- Court: New Jersey Superior Court
- Full case name: Milgram v. Orbitz Worldwide, LLC
- Decided: August 26, 2010
- Citation: Milgram v. Orbitz Worldwide, LLC, ESX-C-142-09 (N.J. Super. Ct. Aug. 26, 2010)

Court membership
- Judge sitting: Hon. Patricia K. Costello

Case opinions
- CDA § 230(c)(1) precludes liability where the duty that the plaintiff alleges the defendant violated derives from the defendant's status or conduct as a publisher or speaker. The name or wording of the cause of action, and whether the defendant is a commercial actor, are not dispositive. Where objectionable content is not supplied, required, or requested by a defendant, the defendant is not an information content provider under the CDA, even if it performs traditional editorial functions such as selective deletion or alteration of user content.

Keywords
- CDA § 230; Federal preemption; Fraud; Misrepresentation;

= Milgram v. Orbitz =

U.S. court case

In Milgram v. Orbitz Worldwide, LLC, the New Jersey Superior Court held that online ticket resellers qualified for immunity under Section 230 of the Communications Decency Act (CDA), and that such immunity preempted a state law consumer fraud statute. The opinion clarified the court's test for determining whether a defendant is acting as a publisher, the applicability of the CDA to e-commerce sites, and the extent of control that an online intermediary may exercise over user content without becoming an "information content provider" under the CDA. The opinion was hailed by one observer as a "rare defeat for a consumer protection agency" and the "biggest defense win of the year" in CDA § 230 litigation.

==Background==
===Factual background===
TicketNetwork was a software company that operated TicketNetwork Exchange, an "online marketplace" for ticket resales. Third-party sellers (ranging from individuals to professional ticket brokers) could list tickets for sale, and buyers could search for and purchase tickets directly from these sellers. At no point did TicketNetwork possess the actual tickets for sale. Orbitz Worldwide, LLC owned CheapTickets and operated CheapTickets Exchange, an online marketplace site similar to the TicketNetwork Exchange. Orbitz entered an agreement with TicketNetwork that made CheapTickets' listings available on the TicketNetwork Exchange.

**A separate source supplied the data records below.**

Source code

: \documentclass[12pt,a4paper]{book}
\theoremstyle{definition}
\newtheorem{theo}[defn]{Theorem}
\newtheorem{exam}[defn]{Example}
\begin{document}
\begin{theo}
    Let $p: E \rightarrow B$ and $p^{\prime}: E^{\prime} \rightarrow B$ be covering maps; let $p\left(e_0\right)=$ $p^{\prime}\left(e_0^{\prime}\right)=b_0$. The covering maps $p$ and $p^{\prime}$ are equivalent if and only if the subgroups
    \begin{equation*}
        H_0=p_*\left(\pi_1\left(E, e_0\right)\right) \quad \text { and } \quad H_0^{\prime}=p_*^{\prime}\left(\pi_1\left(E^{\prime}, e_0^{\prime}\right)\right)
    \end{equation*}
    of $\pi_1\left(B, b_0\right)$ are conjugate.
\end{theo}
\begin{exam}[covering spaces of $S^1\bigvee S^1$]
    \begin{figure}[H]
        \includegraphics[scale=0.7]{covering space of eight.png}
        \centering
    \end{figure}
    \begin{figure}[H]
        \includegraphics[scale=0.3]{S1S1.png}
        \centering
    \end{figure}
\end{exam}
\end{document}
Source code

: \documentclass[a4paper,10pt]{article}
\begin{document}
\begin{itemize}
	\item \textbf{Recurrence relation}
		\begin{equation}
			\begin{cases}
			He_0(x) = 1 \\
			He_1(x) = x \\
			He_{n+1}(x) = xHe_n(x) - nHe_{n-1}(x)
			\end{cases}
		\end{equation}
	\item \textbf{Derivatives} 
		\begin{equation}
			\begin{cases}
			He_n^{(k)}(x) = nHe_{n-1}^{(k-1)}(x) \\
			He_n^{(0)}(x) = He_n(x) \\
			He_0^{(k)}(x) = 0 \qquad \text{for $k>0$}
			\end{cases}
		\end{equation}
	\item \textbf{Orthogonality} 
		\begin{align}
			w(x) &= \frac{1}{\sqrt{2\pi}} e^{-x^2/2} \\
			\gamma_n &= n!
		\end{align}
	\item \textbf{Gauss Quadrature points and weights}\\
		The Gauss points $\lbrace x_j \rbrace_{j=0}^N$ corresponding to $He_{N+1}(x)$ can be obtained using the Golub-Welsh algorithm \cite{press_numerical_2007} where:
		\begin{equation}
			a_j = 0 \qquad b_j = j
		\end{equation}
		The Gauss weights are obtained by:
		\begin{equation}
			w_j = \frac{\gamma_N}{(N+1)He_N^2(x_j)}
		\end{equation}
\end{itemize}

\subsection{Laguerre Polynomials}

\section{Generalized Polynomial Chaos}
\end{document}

Although neither network guaranteed the accuracy of ticket listings or the availability of tickets, TicketNetwork's "Broker Guidebook" required sellers to accurately list the seat location printed on the tickets for sale, and prohibited the sale of tickets the seller did not own at the time of listing. TicketNetwork also guaranteed buyers on its Exchange a row and seat equal or better to the one purchased, and offered a full reimbursement if the tickets did not arrive in time or were not valid.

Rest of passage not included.